Work instruction:
Since the pictures are not wanted, retype the listing below exactly and without them.

____

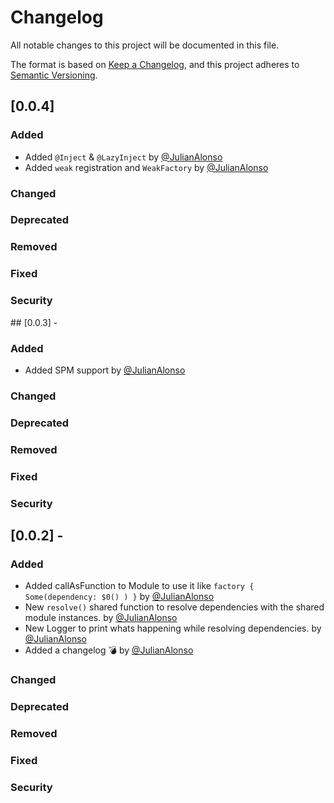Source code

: # Changelog
All notable changes to this project will be documented in this file.

The format is based on [Keep a Changelog](https://keepachangelog.com/en/1.0.0/),
and this project adheres to [Semantic Versioning](https://semver.org/spec/v2.0.0.html).

## [0.0.4]

### Added
- Added `@Inject` & `@LazyInject` by [@JulianAlonso](https://github.com/julianalonso)
- Added `weak` registration and `WeakFactory` by [@JulianAlonso](https://github.com/julianalonso)

### Changed

### Deprecated

### Removed

### Fixed

### Security

## [0.0.3] -

### Added
- Added SPM support by [@JulianAlonso](https://github.com/julianalonso)

### Changed

### Deprecated

### Removed

### Fixed

### Security


## [0.0.2] - 
### Added
- Added callAsFunction to Module to use it like `factory { Some(dependency: $0() ) }` by [@JulianAlonso](https://github.com/julianalonso)
- New `resolve()` shared function to resolve dependencies with the shared module instances. by [@JulianAlonso](https://github.com/julianalonso)
- New Logger to print whats happening while resolving dependencies. by [@JulianAlonso](https://github.com/julianalonso)
- Added a changelog 💣 by [@JulianAlonso](https://github.com/julianalonso)

### Changed

### Deprecated

### Removed

### Fixed

### Security
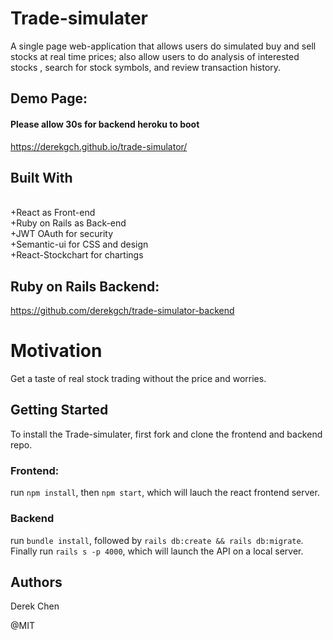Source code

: # Trade-simulater
A single page web-application that allows users do simulated buy and sell stocks at real time prices; also allow users to do analysis of interested stocks , search for stock symbols, and review transaction history.

## Demo Page: 
#### Please allow 30s for backend heroku to boot
https://derekgch.github.io/trade-simulator/

## Built With
<br>
+React as Front-end
<br>
+Ruby on Rails as Back-end
<br>
+JWT OAuth for security
<br>
+Semantic-ui for CSS and design
<br>
+React-Stockchart for chartings

## Ruby on Rails Backend:
https://github.com/derekgch/trade-simulator-backend

# Motivation
Get a taste of real stock trading without the price and worries.

## Getting Started
To install the Trade-simulater, first fork and clone the frontend and backend repo.  
### Frontend: 
run `npm install`, then `npm start`, which will lauch the react frontend server.
### Backend
run `bundle install`, followed by `rails db:create && rails db:migrate`. Finally run `rails s -p 4000`, which will launch the API on a local server.



## Authors
Derek Chen  

@MIT
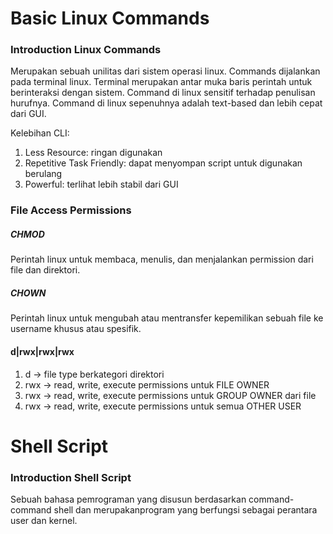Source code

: # Basic Linux Commands

### Introduction Linux Commands

Merupakan sebuah unilitas dari sistem operasi linux. Commands dijalankan 
pada terminal linux. Terminal merupakan antar muka baris perintah untuk 
berinteraksi dengan sistem. Command di linux sensitif terhadap penulisan 
hurufnya. Command di linux sepenuhnya adalah text-based dan lebih cepat 
dari GUI.

Kelebihan CLI:
1. Less Resource: ringan digunakan
2. Repetitive Task Friendly: dapat menyompan script untuk digunakan berulang
3. Powerful: terlihat lebih stabil dari GUI

### File Access Permissions

##### CHMOD
Perintah linux untuk membaca, menulis, dan menjalankan permission dari 
file dan direktori.

##### CHOWN
Perintah linux untuk mengubah atau mentransfer kepemilikan sebuah file 
ke username khusus atau spesifik.

#### d|rwx|rwx|rwx
1. d -> file type berkategori direktori
2. rwx -> read, write, execute permissions untuk FILE OWNER
3. rwx -> read, write, execute permissions untuk GROUP OWNER dari file
4. rwx -> read, write, execute permissions untuk semua OTHER USER

# Shell Script

### Introduction Shell Script

Sebuah bahasa pemrograman yang disusun berdasarkan command-command shell 
dan merupakanprogram yang berfungsi sebagai perantara user dan kernel.
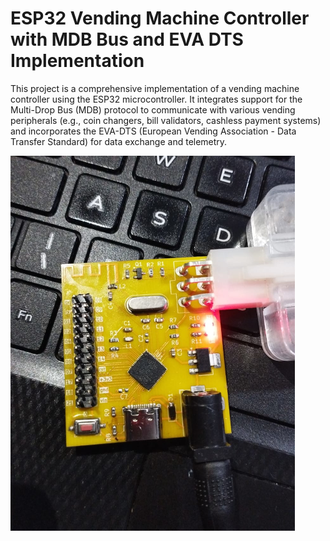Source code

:# ESP32 Vending Machine Controller with MDB Bus and EVA DTS Implementation
This project is a comprehensive implementation of a vending machine controller using the ESP32 microcontroller. It integrates support for the Multi-Drop Bus (MDB) protocol to communicate with various vending peripherals (e.g., coin changers, bill validators, cashless payment systems) and incorporates the EVA-DTS (European Vending Association - Data Transfer Standard) for data exchange and telemetry.

![Vending Machine Controller](mdb-master-esp32s3_assembled.png)
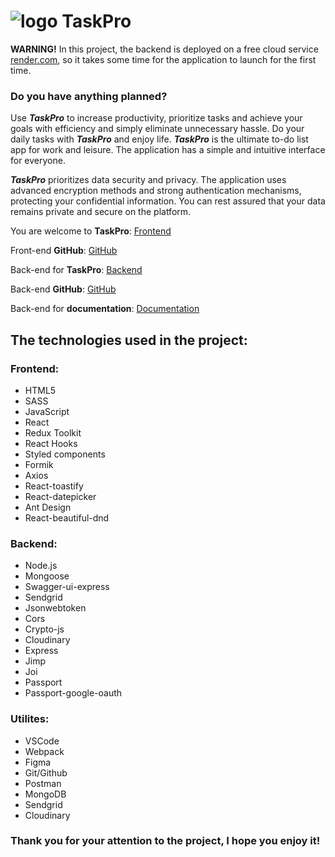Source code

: # ![logo](https://github.com/torn80beta/project-magic-task-manager/blob/main/assets/logo.png?raw=true) TaskPro

**WARNING!** In this project, the backend is deployed on a free cloud service [render.com](https://render.com/), 
so it takes some time for the application to launch for the first time.

### Do you have anything planned?
Use  ***TaskPro*** to increase productivity, prioritize tasks and achieve your goals with efficiency and simply eliminate unnecessary hassle. Do your daily tasks with ***TaskPro*** and enjoy life.
***TaskPro*** is the ultimate to-do list app for work and leisure. The application has a simple and intuitive interface for everyone.

***TaskPro*** prioritizes data security and privacy. The application uses advanced encryption methods and strong authentication mechanisms, protecting your confidential information. You can rest assured that your data remains private and secure on the platform.

You are welcome to **TaskPro**: [Frontend](https://torn80beta.github.io/project-magic-task-manager/)

Front-end **GitHub**: [GitHub](https://github.com/torn80beta/project-magic-task-manager)

Back-end for **TaskPro**: [Backend](https://goit-final-project.onrender.com)

Back-end **GitHub**: [GitHub](https://github.com/vaaleerkiin/goit-final-project-backend)

Back-end for **documentation**: [Documentation](https://goit-final-project.onrender.com/api-docs)

## The technologies used in the project:

### Frontend:
- HTML5
- SASS
- JavaScript
- React
- Redux Toolkit
- React Hooks
- Styled components
- Formik
- Axios
- React-toastify
- React-datepicker
- Ant Design
- React-beautiful-dnd

### Backend:
- Node.js
- Mongoose
- Swagger-ui-express
- Sendgrid
- Jsonwebtoken
- Cors
- Crypto-js
- Cloudinary
- Express
- Jimp
- Joi
- Passport
- Passport-google-oauth

### Utilites:
- VSCode
- Webpack
- Figma
- Git/Github
- Postman
- MongoDB
- Sendgrid
- Cloudinary

### Thank you for your attention to the project, I hope you enjoy it!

____

Expected answer:
Source code

: # Changelog
All notable changes to this project will be documented in this file.

The format is based on [Keep a Changelog](https://keepachangelog.com/en/1.0.0/),
and this project adheres to [Semantic Versioning](https://semver.org/spec/v2.0.0.html).

## [0.0.4]

### Added
- Added `@Inject` & `@LazyInject` by [@JulianAlonso](https://github.com/julianalonso)
- Added `weak` registration and `WeakFactory` by [@JulianAlonso](https://github.com/julianalonso)

### Changed

### Deprecated

### Removed

### Fixed

### Security

## [0.0.3] -

### Added
- Added SPM support by [@JulianAlonso](https://github.com/julianalonso)

### Changed

### Deprecated

### Removed

### Fixed

### Security


## [0.0.2] - 
### Added
- Added callAsFunction to Module to use it like `factory { Some(dependency: $0() ) }` by [@JulianAlonso](https://github.com/julianalonso)
- New `resolve()` shared function to resolve dependencies with the shared module instances. by [@JulianAlonso](https://github.com/julianalonso)
- New Logger to print whats happening while resolving dependencies. by [@JulianAlonso](https://github.com/julianalonso)
- Added a changelog 💣 by [@JulianAlonso](https://github.com/julianalonso)

### Changed

### Deprecated

### Removed

### Fixed

### Security
Source code

: # Trade-simulater
A single page web-application that allows users do simulated buy and sell stocks at real time prices; also allow users to do analysis of interested stocks , search for stock symbols, and review transaction history.

## Demo Page: 
#### Please allow 30s for backend heroku to boot
https://derekgch.github.io/trade-simulator/

## Built With
<br>
+React as Front-end
<br>
+Ruby on Rails as Back-end
<br>
+JWT OAuth for security
<br>
+Semantic-ui for CSS and design
<br>
+React-Stockchart for chartings

## Ruby on Rails Backend:
https://github.com/derekgch/trade-simulator-backend

# Motivation
Get a taste of real stock trading without the price and worries.

## Getting Started
To install the Trade-simulater, first fork and clone the frontend and backend repo.  
### Frontend: 
run `npm install`, then `npm start`, which will lauch the react frontend server.
### Backend
run `bundle install`, followed by `rails db:create && rails db:migrate`. Finally run `rails s -p 4000`, which will launch the API on a local server.



## Authors
Derek Chen  

@MIT
Source code

: # Basic Linux Commands

### Introduction Linux Commands

Merupakan sebuah unilitas dari sistem operasi linux. Commands dijalankan 
pada terminal linux. Terminal merupakan antar muka baris perintah untuk 
berinteraksi dengan sistem. Command di linux sensitif terhadap penulisan 
hurufnya. Command di linux sepenuhnya adalah text-based dan lebih cepat 
dari GUI.

Kelebihan CLI:
1. Less Resource: ringan digunakan
2. Repetitive Task Friendly: dapat menyompan script untuk digunakan berulang
3. Powerful: terlihat lebih stabil dari GUI

### File Access Permissions

##### CHMOD
Perintah linux untuk membaca, menulis, dan menjalankan permission dari 
file dan direktori.

##### CHOWN
Perintah linux untuk mengubah atau mentransfer kepemilikan sebuah file 
ke username khusus atau spesifik.

#### d|rwx|rwx|rwx
1. d -> file type berkategori direktori
2. rwx -> read, write, execute permissions untuk FILE OWNER
3. rwx -> read, write, execute permissions untuk GROUP OWNER dari file
4. rwx -> read, write, execute permissions untuk semua OTHER USER

# Shell Script

### Introduction Shell Script

Sebuah bahasa pemrograman yang disusun berdasarkan command-command shell 
dan merupakanprogram yang berfungsi sebagai perantara user dan kernel.
Source code

:# ESP32 Vending Machine Controller with MDB Bus and EVA DTS Implementation
This project is a comprehensive implementation of a vending machine controller using the ESP32 microcontroller. It integrates support for the Multi-Drop Bus (MDB) protocol to communicate with various vending peripherals (e.g., coin changers, bill validators, cashless payment systems) and incorporates the EVA-DTS (European Vending Association - Data Transfer Standard) for data exchange and telemetry.

![Vending Machine Controller](mdb-master-esp32s3_assembled.png)
Source code

: # ![logo](https://github.com/torn80beta/project-magic-task-manager/blob/main/assets/logo.png?raw=true) TaskPro

**WARNING!** In this project, the backend is deployed on a free cloud service [render.com](https://render.com/), 
so it takes some time for the application to launch for the first time.

### Do you have anything planned?
Use  ***TaskPro*** to increase productivity, prioritize tasks and achieve your goals with efficiency and simply eliminate unnecessary hassle. Do your daily tasks with ***TaskPro*** and enjoy life.
***TaskPro*** is the ultimate to-do list app for work and leisure. The application has a simple and intuitive interface for everyone.

***TaskPro*** prioritizes data security and privacy. The application uses advanced encryption methods and strong authentication mechanisms, protecting your confidential information. You can rest assured that your data remains private and secure on the platform.

You are welcome to **TaskPro**: [Frontend](https://torn80beta.github.io/project-magic-task-manager/)

Front-end **GitHub**: [GitHub](https://github.com/torn80beta/project-magic-task-manager)

Back-end for **TaskPro**: [Backend](https://goit-final-project.onrender.com)

Back-end **GitHub**: [GitHub](https://github.com/vaaleerkiin/goit-final-project-backend)

Back-end for **documentation**: [Documentation](https://goit-final-project.onrender.com/api-docs)

## The technologies used in the project:

### Frontend:
- HTML5
- SASS
- JavaScript
- React
- Redux Toolkit
- React Hooks
- Styled components
- Formik
- Axios
- React-toastify
- React-datepicker
- Ant Design
- React-beautiful-dnd

### Backend:
- Node.js
- Mongoose
- Swagger-ui-express
- Sendgrid
- Jsonwebtoken
- Cors
- Crypto-js
- Cloudinary
- Express
- Jimp
- Joi
- Passport
- Passport-google-oauth

### Utilites:
- VSCode
- Webpack
- Figma
- Git/Github
- Postman
- MongoDB
- Sendgrid
- Cloudinary

### Thank you for your attention to the project, I hope you enjoy it!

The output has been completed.